Michaela Essler: Der triumphale Männerkörper

Rupertinung - GelatinBildmontage: Karl Traintinger

Jeepee ! – Endlich wissen wir es, endlich ist es heraus, endlich ist es für alle sichtbar: Der Männerkörper ist ein Triumphbogen – schallendes Gelächter an dieser Stelle unvermeidlich.

Michaela Essler

Von Michaela Essler

Foto: Manfred Siebinger

Einst ließ Napoleon I., Kaiser der Franzosen, in Paris den weltbekannten „Arc de Triomphe“ zu Ehren seiner Siege erbauen. So ändern sich eben die Zeiten: Anno 1806 mußten noch Schlachten geschlagen werden, um einen Triumphbogen bauen zu lassen; heute genügt es anscheinend schon den männlichen Körper „in Action“ auszustellen, um es als Triumph zu bezeichnen. Welche Schlachten er wohl sieg- und glorreich geschlagen haben mag?
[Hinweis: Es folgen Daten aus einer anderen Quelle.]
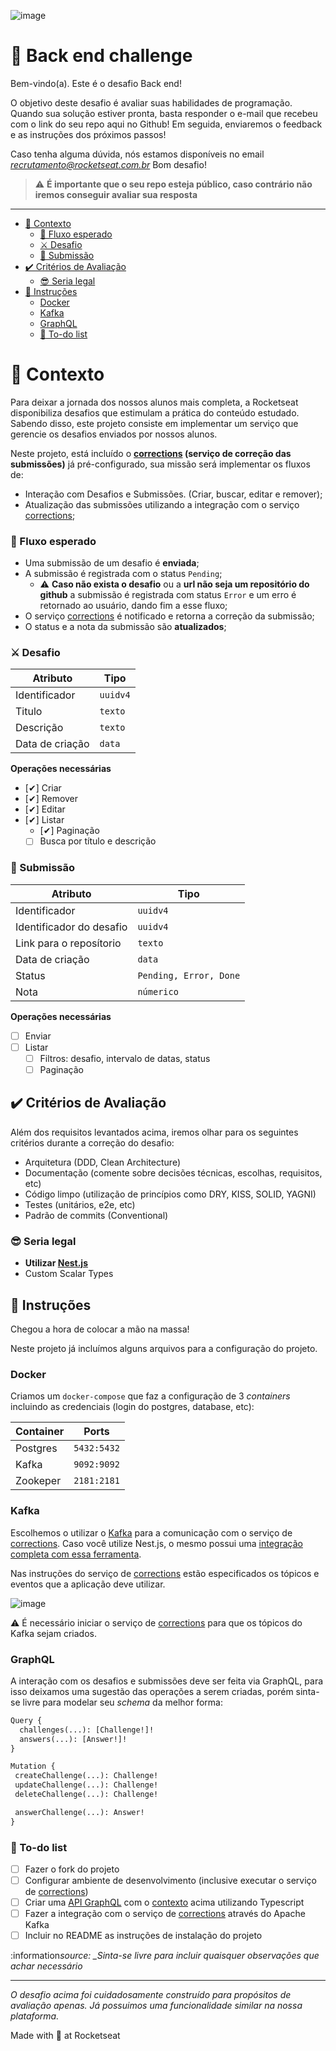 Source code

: ![image](https://user-images.githubusercontent.com/40845824/121069742-3accdb00-c7a4-11eb-87d0-3dc47e433762.png)

# 🚀 Back end challenge

Bem-vindo(a). Este é o desafio Back end!

O objetivo deste desafio é avaliar suas habilidades de programação.
Quando sua solução estiver pronta, basta responder o e-mail que recebeu com o link do seu repo aqui no Github!
Em seguida, enviaremos o feedback e as instruções dos próximos passos!

Caso tenha alguma dúvida, nós estamos disponíveis no email *recrutamento@rocketseat.com.br*
Bom desafio!

> ⚠️ **É importante que o seu repo esteja público, caso contrário não iremos conseguir avaliar sua resposta**

---

- [🧠 Contexto](#-contexto)
  - [🚰 Fluxo esperado](#-fluxo-esperado)
  - [⚔️ Desafio](#️-desafio)
  - [📓 Submissão](#-submissão)
- [✔️ Critérios de Avaliação](#️-critérios-de-avaliação)
  - [😎 Seria legal](#-seria-legal)
- [:rocket: Instruções](#rocket-instruções)
  - [Docker](#docker)
  - [Kafka](#kafka)
  - [GraphQL](#graphql)
  - [:notebook: To-do list](#notebook-to-do-list)

# 🧠 Contexto

Para deixar a jornada dos nossos alunos mais completa, a Rocketseat disponibiliza desafios que estimulam a prática do conteúdo estudado. Sabendo disso, este projeto consiste em implementar um serviço que gerencie os desafios enviados por nossos alunos.

Neste projeto, está incluído o **[corrections](packages/corrections) (serviço de correção das submissões)** já pré-configurado, sua missão será implementar os fluxos de:

- Interação com Desafios e Submissões. (Criar, buscar, editar e remover);
- Atualização das submissões utilizando a integração com o serviço [corrections](packages/corrections);

### 🚰 Fluxo esperado

- Uma submissão de um desafio é **enviada**;
- A submissão é registrada com o status `Pending`;
  - :warning: **Caso não exista o desafio** ou a **url não seja um repositório do github** a submissão é registrada com status `Error` e um erro é retornado ao usuário, dando fim a esse fluxo;
- O serviço [corrections](packages/corrections) é notificado e retorna a correção da submissão;
- O status e a nota da submissão são **atualizados**;

### ⚔️ Desafio

| Atributo        | Tipo     |
| --------------- | -------- |
| Identificador   | `uuidv4` |
| Titulo          | `texto`  |
| Descrição       | `texto`  |
| Data de criação | `data`   |

**Operações necessárias**

- [✔] Criar
- [✔] Remover
- [✔] Editar
- [✔] Listar
  - [✔] Paginação
  - [ ] Busca por título e descrição

### 📓 Submissão

| Atributo                 | Tipo                   |
| ------------------------ | ---------------------- |
| Identificador            | `uuidv4`               |
| Identificador do desafio | `uuidv4`               |
| Link para o reposítorio  | `texto`                |
| Data de criação          | `data`                 |
| Status                   | `Pending, Error, Done` |
| Nota                     | `númerico`             |

**Operações necessárias**

- [ ] Enviar
- [ ] Listar
  - [ ] Filtros: desafio, intervalo de datas, status
  - [ ] Paginação

## ✔️ Critérios de Avaliação

Além dos requisitos levantados acima, iremos olhar para os seguintes critérios durante a correção do desafio:

- Arquitetura (DDD, Clean Architecture)
- Documentação (comente sobre decisões técnicas, escolhas, requisitos, etc)
- Código limpo (utilização de princípios como DRY, KISS, SOLID, YAGNI)
- Testes (unitários, e2e, etc)
- Padrão de commits (Conventional)

### 😎 Seria legal

- **Utilizar [Nest.js](https://nestjs.com/)**
- Custom Scalar Types

## :rocket: Instruções

Chegou a hora de colocar a mão na massa!

Neste projeto já incluímos alguns arquivos para a configuração do projeto.

### Docker

Criamos um `docker-compose` que faz a configuração de 3 _containers_ incluindo as credenciais (login do postgres, database, etc):

| Container | Ports       |
| --------- | ----------- |
| Postgres  | `5432:5432` |
| Kafka     | `9092:9092` |
| Zookeper  | `2181:2181` |

### Kafka

Escolhemos o utilizar o [Kafka](https://kafka.apache.org/) para a comunicação com o serviço de [corrections](packages/corrections). Caso você utilize Nest.js, o mesmo possui uma [integração completa com essa ferramenta](https://docs.nestjs.com/microservices/kafka).

Nas instruções do serviço de [corrections](packages/corrections) estão especificados os tópicos e eventos que a aplicação deve utilizar.

![image](https://user-images.githubusercontent.com/40845824/122421461-c3950500-cf62-11eb-903a-0b629cc8502f.png)

:warning: É necessário iniciar o serviço de [corrections](packages/corrections) para que os tópicos do Kafka sejam criados.

### GraphQL

A interação com os desafios e submissões deve ser feita via GraphQL, para isso deixamos uma sugestão das operações a serem criadas, porém sinta-se livre para modelar seu _schema_ da melhor forma:

```graphql
Query {
  challenges(...): [Challenge!]!
  answers(...): [Answer!]!
}

Mutation {
 createChallenge(...): Challenge!
 updateChallenge(...): Challenge!
 deleteChallenge(...): Challenge!

 answerChallenge(...): Answer!
}
```

### :notebook: To-do list

- [ ] Fazer o fork do projeto
- [ ] Configurar ambiente de desenvolvimento (inclusive executar o serviço de [corrections](packages/corrections))
- [ ] Criar uma [API GraphQL](https://docs.nestjs.com/graphql/quick-start) com o [contexto](#-contexto) acima utilizando Typescript
- [ ] Fazer a integração com o serviço de [corrections](packages/corrections) através do Apache Kafka
- [ ] Incluir no README as instruções de instalação do projeto

:information*source: \_Sinta-se livre para incluir quaisquer observações que achar necessário*

---

_O desafio acima foi cuidadosamente construído para propósitos de avaliação apenas. Já possuimos uma funcionalidade similar na nossa plataforma._

Made with 💜 at Rocketseat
Welche ruhmvollen Siege er wohl errungen haben mag, der Junge, der scheinbar allen zuruft: „Schaut’s doch alle her, was ich Tolles hab, und wie ich spritzen kann!!!“

Will man einschlägigen Frauenzeitschriften Glauben schenken, haben Männer mit ihrem Ego ja nur noch Probleme. Vielleicht ist es deshalb in Zeiten wie diesen schon ein Triumph, wenn der Mann seinen Penis überhaupt noch in die Höhe bringt.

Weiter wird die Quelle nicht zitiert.